------ Records provided ------

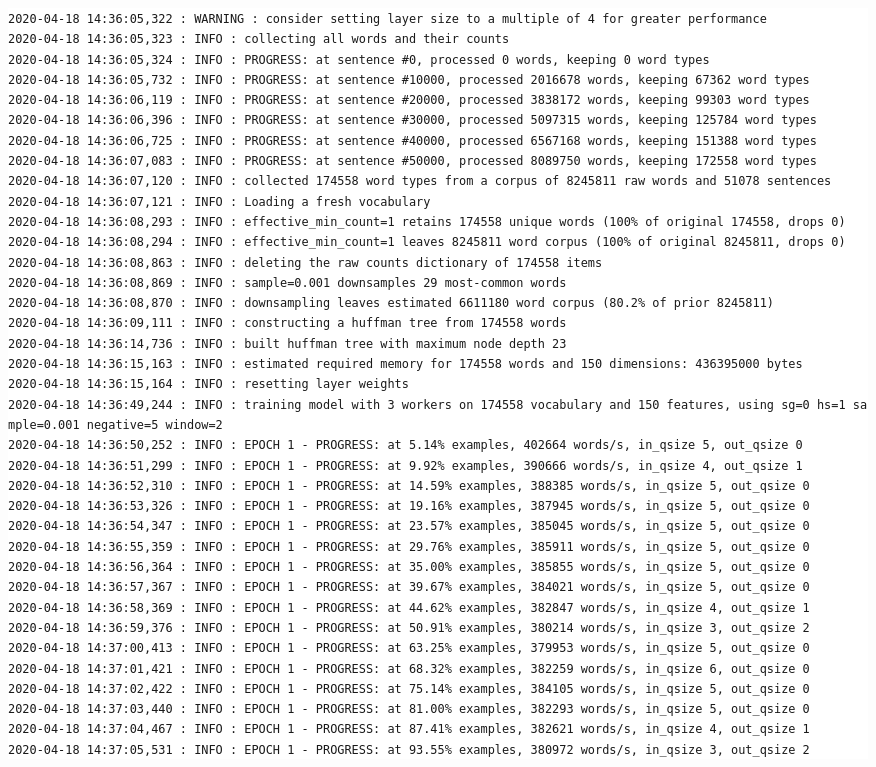     2020-04-18 14:36:05,322 : WARNING : consider setting layer size to a multiple of 4 for greater performance
    2020-04-18 14:36:05,323 : INFO : collecting all words and their counts
    2020-04-18 14:36:05,324 : INFO : PROGRESS: at sentence #0, processed 0 words, keeping 0 word types
    2020-04-18 14:36:05,732 : INFO : PROGRESS: at sentence #10000, processed 2016678 words, keeping 67362 word types
    2020-04-18 14:36:06,119 : INFO : PROGRESS: at sentence #20000, processed 3838172 words, keeping 99303 word types
    2020-04-18 14:36:06,396 : INFO : PROGRESS: at sentence #30000, processed 5097315 words, keeping 125784 word types
    2020-04-18 14:36:06,725 : INFO : PROGRESS: at sentence #40000, processed 6567168 words, keeping 151388 word types
    2020-04-18 14:36:07,083 : INFO : PROGRESS: at sentence #50000, processed 8089750 words, keeping 172558 word types
    2020-04-18 14:36:07,120 : INFO : collected 174558 word types from a corpus of 8245811 raw words and 51078 sentences
    2020-04-18 14:36:07,121 : INFO : Loading a fresh vocabulary
    2020-04-18 14:36:08,293 : INFO : effective_min_count=1 retains 174558 unique words (100% of original 174558, drops 0)
    2020-04-18 14:36:08,294 : INFO : effective_min_count=1 leaves 8245811 word corpus (100% of original 8245811, drops 0)
    2020-04-18 14:36:08,863 : INFO : deleting the raw counts dictionary of 174558 items
    2020-04-18 14:36:08,869 : INFO : sample=0.001 downsamples 29 most-common words
    2020-04-18 14:36:08,870 : INFO : downsampling leaves estimated 6611180 word corpus (80.2% of prior 8245811)
    2020-04-18 14:36:09,111 : INFO : constructing a huffman tree from 174558 words
    2020-04-18 14:36:14,736 : INFO : built huffman tree with maximum node depth 23
    2020-04-18 14:36:15,163 : INFO : estimated required memory for 174558 words and 150 dimensions: 436395000 bytes
    2020-04-18 14:36:15,164 : INFO : resetting layer weights
    2020-04-18 14:36:49,244 : INFO : training model with 3 workers on 174558 vocabulary and 150 features, using sg=0 hs=1 sample=0.001 negative=5 window=2
    2020-04-18 14:36:50,252 : INFO : EPOCH 1 - PROGRESS: at 5.14% examples, 402664 words/s, in_qsize 5, out_qsize 0
    2020-04-18 14:36:51,299 : INFO : EPOCH 1 - PROGRESS: at 9.92% examples, 390666 words/s, in_qsize 4, out_qsize 1
    2020-04-18 14:36:52,310 : INFO : EPOCH 1 - PROGRESS: at 14.59% examples, 388385 words/s, in_qsize 5, out_qsize 0
    2020-04-18 14:36:53,326 : INFO : EPOCH 1 - PROGRESS: at 19.16% examples, 387945 words/s, in_qsize 5, out_qsize 0
    2020-04-18 14:36:54,347 : INFO : EPOCH 1 - PROGRESS: at 23.57% examples, 385045 words/s, in_qsize 5, out_qsize 0
    2020-04-18 14:36:55,359 : INFO : EPOCH 1 - PROGRESS: at 29.76% examples, 385911 words/s, in_qsize 5, out_qsize 0
    2020-04-18 14:36:56,364 : INFO : EPOCH 1 - PROGRESS: at 35.00% examples, 385855 words/s, in_qsize 5, out_qsize 0
    2020-04-18 14:36:57,367 : INFO : EPOCH 1 - PROGRESS: at 39.67% examples, 384021 words/s, in_qsize 5, out_qsize 0
    2020-04-18 14:36:58,369 : INFO : EPOCH 1 - PROGRESS: at 44.62% examples, 382847 words/s, in_qsize 4, out_qsize 1
    2020-04-18 14:36:59,376 : INFO : EPOCH 1 - PROGRESS: at 50.91% examples, 380214 words/s, in_qsize 3, out_qsize 2
    2020-04-18 14:37:00,413 : INFO : EPOCH 1 - PROGRESS: at 63.25% examples, 379953 words/s, in_qsize 5, out_qsize 0
    2020-04-18 14:37:01,421 : INFO : EPOCH 1 - PROGRESS: at 68.32% examples, 382259 words/s, in_qsize 6, out_qsize 0
    2020-04-18 14:37:02,422 : INFO : EPOCH 1 - PROGRESS: at 75.14% examples, 384105 words/s, in_qsize 5, out_qsize 0
    2020-04-18 14:37:03,440 : INFO : EPOCH 1 - PROGRESS: at 81.00% examples, 382293 words/s, in_qsize 5, out_qsize 0
    2020-04-18 14:37:04,467 : INFO : EPOCH 1 - PROGRESS: at 87.41% examples, 382621 words/s, in_qsize 4, out_qsize 1
    2020-04-18 14:37:05,531 : INFO : EPOCH 1 - PROGRESS: at 93.55% examples, 380972 words/s, in_qsize 3, out_qsize 2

------

• **Exercise brief**
Return, exactly and without additions, the lines that run from the one containing "2020-04-18 14:37:03,440 : INFO" to the end of the material above.

• **Your solution**
    2020-04-18 14:37:03,440 : INFO : EPOCH 1 - PROGRESS: at 81.00% examples, 382293 words/s, in_qsize 5, out_qsize 0
    2020-04-18 14:37:04,467 : INFO : EPOCH 1 - PROGRESS: at 87.41% examples, 382621 words/s, in_qsize 4, out_qsize 1
    2020-04-18 14:37:05,531 : INFO : EPOCH 1 - PROGRESS: at 93.55% examples, 380972 words/s, in_qsize 3, out_qsize 2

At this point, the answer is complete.